■ **Your goal**:
Give each line of the records again exactly and omit every picture.

■ **Records for the task**:
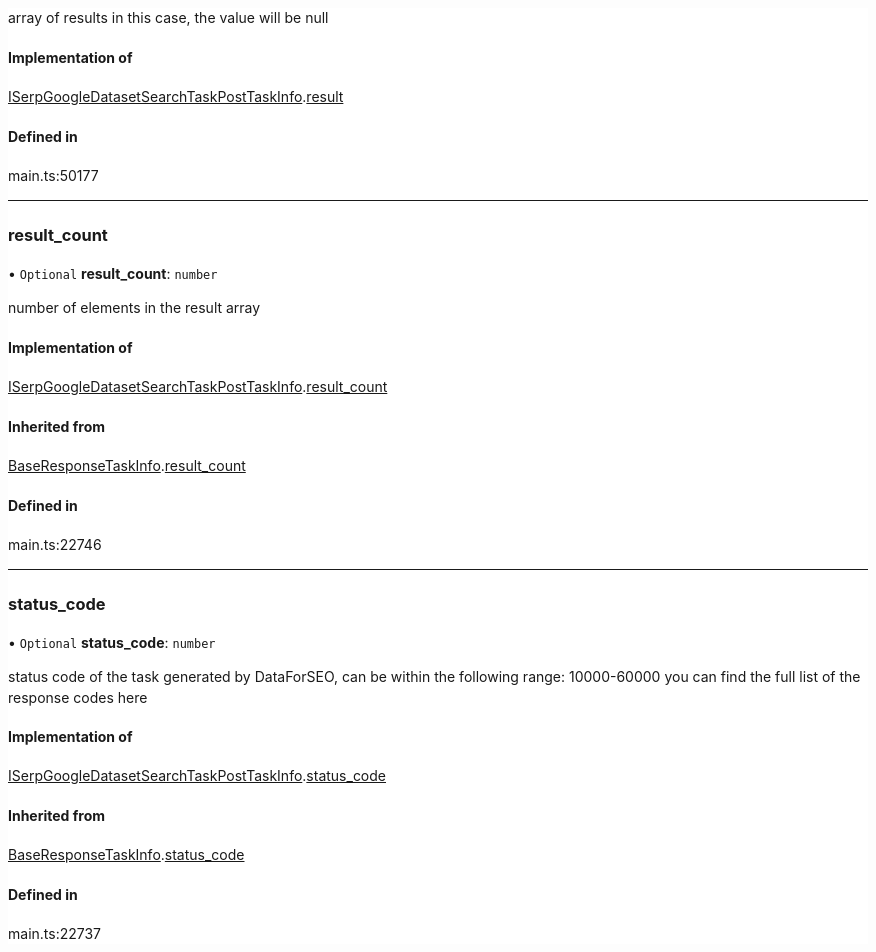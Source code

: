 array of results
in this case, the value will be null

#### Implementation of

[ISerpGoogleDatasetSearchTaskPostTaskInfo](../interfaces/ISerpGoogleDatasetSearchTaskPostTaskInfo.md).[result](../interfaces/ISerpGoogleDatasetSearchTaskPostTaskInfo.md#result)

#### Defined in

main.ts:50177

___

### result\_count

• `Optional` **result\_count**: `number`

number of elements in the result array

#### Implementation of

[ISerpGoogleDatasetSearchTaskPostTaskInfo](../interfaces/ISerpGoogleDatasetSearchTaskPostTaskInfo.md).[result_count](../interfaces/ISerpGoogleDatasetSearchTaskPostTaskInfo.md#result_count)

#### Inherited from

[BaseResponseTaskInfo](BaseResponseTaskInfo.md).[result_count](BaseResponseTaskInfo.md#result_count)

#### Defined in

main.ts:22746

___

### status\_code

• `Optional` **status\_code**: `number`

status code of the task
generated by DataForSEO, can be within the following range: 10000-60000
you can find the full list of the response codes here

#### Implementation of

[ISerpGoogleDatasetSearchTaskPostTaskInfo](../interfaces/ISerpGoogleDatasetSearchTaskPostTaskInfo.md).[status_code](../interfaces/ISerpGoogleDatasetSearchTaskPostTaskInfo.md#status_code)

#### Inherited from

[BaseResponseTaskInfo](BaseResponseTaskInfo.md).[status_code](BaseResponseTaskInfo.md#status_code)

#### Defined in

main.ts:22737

■ **Answer to the problem**:
Source code

: array of results
in this case, the value will be null

#### Implementation of

[ISerpGoogleDatasetSearchTaskPostTaskInfo](../interfaces/ISerpGoogleDatasetSearchTaskPostTaskInfo.md).[result](../interfaces/ISerpGoogleDatasetSearchTaskPostTaskInfo.md#result)

#### Defined in

main.ts:50177

___

### result\_count

• `Optional` **result\_count**: `number`

number of elements in the result array

#### Implementation of

[ISerpGoogleDatasetSearchTaskPostTaskInfo](../interfaces/ISerpGoogleDatasetSearchTaskPostTaskInfo.md).[result_count](../interfaces/ISerpGoogleDatasetSearchTaskPostTaskInfo.md#result_count)

#### Inherited from

[BaseResponseTaskInfo](BaseResponseTaskInfo.md).[result_count](BaseResponseTaskInfo.md#result_count)

#### Defined in

main.ts:22746

___

### status\_code

• `Optional` **status\_code**: `number`

status code of the task
generated by DataForSEO, can be within the following range: 10000-60000
you can find the full list of the response codes here

#### Implementation of

[ISerpGoogleDatasetSearchTaskPostTaskInfo](../interfaces/ISerpGoogleDatasetSearchTaskPostTaskInfo.md).[status_code](../interfaces/ISerpGoogleDatasetSearchTaskPostTaskInfo.md#status_code)

#### Inherited from

[BaseResponseTaskInfo](BaseResponseTaskInfo.md).[status_code](BaseResponseTaskInfo.md#status_code)

#### Defined in

main.ts:22737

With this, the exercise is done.